** Opening GIVEN DATA block **

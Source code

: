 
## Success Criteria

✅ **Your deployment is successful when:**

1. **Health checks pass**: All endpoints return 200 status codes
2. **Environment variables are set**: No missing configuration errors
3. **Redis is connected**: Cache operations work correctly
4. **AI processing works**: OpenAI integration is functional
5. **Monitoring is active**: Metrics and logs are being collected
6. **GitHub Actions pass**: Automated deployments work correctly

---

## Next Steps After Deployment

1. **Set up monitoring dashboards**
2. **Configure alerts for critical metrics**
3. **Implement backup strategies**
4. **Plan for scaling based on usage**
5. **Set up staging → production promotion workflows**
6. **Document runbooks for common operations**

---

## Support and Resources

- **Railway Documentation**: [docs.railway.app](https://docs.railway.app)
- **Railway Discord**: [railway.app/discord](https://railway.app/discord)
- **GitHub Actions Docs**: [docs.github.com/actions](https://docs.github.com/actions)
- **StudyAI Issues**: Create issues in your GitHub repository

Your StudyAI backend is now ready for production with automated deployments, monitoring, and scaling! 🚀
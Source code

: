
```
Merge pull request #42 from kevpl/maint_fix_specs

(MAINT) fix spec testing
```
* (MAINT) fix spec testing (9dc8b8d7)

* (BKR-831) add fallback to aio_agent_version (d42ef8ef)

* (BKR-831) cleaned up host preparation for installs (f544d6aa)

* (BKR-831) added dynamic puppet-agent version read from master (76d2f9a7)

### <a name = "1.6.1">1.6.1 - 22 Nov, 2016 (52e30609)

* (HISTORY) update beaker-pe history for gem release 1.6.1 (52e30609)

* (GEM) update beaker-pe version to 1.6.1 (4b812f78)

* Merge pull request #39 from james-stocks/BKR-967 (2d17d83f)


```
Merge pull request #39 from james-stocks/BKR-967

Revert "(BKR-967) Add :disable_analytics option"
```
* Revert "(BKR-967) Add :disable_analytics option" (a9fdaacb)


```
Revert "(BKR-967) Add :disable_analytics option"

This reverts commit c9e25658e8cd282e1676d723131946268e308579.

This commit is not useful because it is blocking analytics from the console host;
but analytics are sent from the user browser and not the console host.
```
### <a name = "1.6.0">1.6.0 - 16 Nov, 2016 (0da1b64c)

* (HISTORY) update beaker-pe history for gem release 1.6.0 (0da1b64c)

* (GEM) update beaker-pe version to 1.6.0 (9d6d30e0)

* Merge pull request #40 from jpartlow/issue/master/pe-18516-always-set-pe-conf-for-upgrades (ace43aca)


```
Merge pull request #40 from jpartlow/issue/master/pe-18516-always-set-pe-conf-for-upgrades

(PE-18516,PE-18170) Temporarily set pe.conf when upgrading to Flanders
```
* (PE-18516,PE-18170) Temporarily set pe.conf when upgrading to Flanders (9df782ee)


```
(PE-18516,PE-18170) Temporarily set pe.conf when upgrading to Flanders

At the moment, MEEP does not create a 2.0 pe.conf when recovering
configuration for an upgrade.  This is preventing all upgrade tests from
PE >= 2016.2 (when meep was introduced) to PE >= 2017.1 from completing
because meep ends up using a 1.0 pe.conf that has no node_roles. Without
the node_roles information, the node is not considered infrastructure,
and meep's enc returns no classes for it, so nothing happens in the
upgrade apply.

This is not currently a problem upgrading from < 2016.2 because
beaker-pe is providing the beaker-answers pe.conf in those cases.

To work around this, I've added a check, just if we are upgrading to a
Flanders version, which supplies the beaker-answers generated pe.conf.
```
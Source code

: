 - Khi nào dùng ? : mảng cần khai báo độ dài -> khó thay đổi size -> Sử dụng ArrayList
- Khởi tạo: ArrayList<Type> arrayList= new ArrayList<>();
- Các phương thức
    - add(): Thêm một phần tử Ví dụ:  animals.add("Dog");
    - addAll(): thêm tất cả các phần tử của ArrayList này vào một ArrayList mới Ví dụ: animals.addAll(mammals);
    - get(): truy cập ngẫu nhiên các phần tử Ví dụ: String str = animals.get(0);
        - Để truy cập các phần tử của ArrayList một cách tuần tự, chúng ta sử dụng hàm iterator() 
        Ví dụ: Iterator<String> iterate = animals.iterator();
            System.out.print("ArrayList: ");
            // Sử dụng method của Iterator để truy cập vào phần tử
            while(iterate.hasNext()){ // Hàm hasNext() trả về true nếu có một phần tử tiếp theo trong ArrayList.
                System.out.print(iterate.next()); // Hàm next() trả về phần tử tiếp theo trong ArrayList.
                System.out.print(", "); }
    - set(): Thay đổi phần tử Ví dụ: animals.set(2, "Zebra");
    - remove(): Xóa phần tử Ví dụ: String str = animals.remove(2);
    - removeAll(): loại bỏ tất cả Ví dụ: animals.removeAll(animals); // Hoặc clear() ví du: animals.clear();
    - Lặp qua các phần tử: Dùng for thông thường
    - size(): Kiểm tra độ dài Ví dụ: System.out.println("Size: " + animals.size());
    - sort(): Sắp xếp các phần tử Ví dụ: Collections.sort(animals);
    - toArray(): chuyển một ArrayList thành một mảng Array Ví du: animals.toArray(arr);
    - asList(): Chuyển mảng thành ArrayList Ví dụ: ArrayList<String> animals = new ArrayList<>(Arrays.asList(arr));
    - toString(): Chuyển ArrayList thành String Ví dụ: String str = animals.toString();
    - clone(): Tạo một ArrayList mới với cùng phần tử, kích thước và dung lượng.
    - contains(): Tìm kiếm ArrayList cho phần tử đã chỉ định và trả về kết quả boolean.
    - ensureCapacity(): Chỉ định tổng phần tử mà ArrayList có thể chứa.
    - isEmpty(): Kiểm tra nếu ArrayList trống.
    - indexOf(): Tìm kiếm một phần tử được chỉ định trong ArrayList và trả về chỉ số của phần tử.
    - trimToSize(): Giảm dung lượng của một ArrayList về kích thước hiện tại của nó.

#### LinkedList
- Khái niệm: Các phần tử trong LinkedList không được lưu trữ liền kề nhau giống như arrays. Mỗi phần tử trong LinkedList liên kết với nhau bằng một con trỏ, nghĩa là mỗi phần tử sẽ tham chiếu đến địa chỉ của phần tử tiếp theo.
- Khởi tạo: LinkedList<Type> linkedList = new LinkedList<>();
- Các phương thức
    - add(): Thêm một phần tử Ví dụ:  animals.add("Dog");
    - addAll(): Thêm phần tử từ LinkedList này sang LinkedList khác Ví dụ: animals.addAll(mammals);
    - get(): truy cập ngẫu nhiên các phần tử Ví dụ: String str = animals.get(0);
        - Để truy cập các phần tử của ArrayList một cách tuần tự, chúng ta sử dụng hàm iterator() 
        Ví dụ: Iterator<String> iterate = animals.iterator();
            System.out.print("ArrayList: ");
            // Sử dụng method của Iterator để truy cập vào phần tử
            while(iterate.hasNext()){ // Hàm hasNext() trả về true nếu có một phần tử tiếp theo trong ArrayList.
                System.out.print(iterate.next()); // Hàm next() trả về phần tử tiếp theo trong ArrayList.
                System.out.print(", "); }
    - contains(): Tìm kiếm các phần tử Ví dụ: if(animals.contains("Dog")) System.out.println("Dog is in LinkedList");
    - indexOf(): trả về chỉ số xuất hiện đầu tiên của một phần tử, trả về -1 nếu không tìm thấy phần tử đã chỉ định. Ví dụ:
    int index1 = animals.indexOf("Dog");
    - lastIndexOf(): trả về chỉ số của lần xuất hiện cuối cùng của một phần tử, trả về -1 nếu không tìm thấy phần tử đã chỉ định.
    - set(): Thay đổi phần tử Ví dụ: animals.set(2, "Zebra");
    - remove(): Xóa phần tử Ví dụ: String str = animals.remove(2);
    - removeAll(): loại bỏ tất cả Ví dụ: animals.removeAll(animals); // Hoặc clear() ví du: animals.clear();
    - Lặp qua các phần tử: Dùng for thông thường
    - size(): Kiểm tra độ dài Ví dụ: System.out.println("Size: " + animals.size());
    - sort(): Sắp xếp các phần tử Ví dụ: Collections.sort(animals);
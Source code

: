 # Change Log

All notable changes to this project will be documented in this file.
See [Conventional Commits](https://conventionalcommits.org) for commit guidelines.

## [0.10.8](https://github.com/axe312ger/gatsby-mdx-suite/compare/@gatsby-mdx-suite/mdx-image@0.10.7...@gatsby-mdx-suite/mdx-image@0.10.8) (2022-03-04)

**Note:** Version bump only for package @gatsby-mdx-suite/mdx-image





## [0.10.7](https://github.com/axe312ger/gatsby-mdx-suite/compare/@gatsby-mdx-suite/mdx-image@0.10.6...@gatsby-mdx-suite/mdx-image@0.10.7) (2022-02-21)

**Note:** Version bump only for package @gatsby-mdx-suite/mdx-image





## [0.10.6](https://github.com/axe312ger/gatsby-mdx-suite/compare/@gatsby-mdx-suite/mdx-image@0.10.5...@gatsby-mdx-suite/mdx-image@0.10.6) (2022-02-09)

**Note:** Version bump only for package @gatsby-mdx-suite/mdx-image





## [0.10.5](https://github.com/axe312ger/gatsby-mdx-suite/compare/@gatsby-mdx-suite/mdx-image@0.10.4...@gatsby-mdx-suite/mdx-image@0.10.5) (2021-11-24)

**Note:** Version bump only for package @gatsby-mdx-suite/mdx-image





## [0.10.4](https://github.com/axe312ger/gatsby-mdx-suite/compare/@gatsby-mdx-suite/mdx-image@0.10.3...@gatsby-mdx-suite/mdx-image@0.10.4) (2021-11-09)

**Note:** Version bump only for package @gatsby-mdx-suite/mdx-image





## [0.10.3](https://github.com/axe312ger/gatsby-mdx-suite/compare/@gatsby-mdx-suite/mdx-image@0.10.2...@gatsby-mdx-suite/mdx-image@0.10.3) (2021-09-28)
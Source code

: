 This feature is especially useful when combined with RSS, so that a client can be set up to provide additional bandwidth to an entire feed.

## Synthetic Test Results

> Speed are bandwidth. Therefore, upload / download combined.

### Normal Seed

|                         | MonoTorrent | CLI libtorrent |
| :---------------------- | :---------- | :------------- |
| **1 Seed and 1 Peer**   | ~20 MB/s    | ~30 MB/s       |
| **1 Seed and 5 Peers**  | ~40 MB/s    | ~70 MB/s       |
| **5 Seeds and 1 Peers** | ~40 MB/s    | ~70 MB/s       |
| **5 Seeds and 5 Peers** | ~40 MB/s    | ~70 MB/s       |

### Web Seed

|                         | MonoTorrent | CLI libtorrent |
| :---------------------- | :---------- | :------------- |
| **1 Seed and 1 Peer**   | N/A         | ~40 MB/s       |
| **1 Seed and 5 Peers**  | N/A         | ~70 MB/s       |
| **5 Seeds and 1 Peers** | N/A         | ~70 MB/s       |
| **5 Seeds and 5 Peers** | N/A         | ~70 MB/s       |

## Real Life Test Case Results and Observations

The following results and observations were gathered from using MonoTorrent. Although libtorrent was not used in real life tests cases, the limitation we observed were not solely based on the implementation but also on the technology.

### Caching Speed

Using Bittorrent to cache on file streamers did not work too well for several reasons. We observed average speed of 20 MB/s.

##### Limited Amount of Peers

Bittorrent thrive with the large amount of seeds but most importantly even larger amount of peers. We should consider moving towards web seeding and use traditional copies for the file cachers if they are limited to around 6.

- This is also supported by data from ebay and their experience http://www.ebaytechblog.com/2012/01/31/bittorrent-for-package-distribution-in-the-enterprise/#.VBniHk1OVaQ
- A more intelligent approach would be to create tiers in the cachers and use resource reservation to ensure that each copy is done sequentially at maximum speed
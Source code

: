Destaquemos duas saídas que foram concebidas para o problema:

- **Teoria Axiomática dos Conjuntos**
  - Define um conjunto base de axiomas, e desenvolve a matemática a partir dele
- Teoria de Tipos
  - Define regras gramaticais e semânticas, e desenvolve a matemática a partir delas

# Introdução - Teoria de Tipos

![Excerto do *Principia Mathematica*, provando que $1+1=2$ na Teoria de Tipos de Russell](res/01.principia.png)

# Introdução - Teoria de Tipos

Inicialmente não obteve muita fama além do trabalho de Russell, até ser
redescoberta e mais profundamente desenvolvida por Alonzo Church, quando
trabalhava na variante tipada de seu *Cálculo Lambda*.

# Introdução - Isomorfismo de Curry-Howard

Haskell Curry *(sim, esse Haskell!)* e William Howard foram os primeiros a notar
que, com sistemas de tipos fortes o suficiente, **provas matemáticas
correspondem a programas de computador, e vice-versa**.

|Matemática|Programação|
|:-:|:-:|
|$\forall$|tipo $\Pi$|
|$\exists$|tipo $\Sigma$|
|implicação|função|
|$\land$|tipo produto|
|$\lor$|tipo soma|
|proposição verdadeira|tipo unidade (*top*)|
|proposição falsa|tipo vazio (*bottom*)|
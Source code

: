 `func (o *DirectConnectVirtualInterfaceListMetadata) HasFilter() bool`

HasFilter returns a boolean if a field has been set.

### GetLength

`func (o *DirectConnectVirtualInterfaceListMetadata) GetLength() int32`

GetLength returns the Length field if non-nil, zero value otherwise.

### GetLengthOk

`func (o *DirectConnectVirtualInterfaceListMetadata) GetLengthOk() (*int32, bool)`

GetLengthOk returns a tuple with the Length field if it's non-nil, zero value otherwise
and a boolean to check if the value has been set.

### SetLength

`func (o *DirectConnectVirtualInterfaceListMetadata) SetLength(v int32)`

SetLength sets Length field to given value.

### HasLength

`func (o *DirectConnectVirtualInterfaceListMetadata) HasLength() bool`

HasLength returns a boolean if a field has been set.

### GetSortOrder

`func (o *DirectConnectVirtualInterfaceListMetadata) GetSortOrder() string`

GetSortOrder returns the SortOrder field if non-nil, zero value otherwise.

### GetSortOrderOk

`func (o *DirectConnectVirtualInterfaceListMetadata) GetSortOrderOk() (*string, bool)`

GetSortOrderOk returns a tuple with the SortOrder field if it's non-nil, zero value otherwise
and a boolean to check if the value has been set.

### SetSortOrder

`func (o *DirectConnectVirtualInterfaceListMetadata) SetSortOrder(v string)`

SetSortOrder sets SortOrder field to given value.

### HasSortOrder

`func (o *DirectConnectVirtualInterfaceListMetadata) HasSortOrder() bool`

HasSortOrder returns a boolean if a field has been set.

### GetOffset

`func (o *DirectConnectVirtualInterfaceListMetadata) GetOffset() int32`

** Closing GIVEN DATA block **

• _YOUR TASK_: Pull every line holding "returns" out of the records.

• _REPLY_:
and meep's enc returns no classes for it, so nothing happens in the
HasFilter returns a boolean if a field has been set.
GetLength returns the Length field if non-nil, zero value otherwise.
GetLengthOk returns a tuple with the Length field if it's non-nil, zero value otherwise
HasLength returns a boolean if a field has been set.
GetSortOrder returns the SortOrder field if non-nil, zero value otherwise.
GetSortOrderOk returns a tuple with the SortOrder field if it's non-nil, zero value otherwise
HasSortOrder returns a boolean if a field has been set.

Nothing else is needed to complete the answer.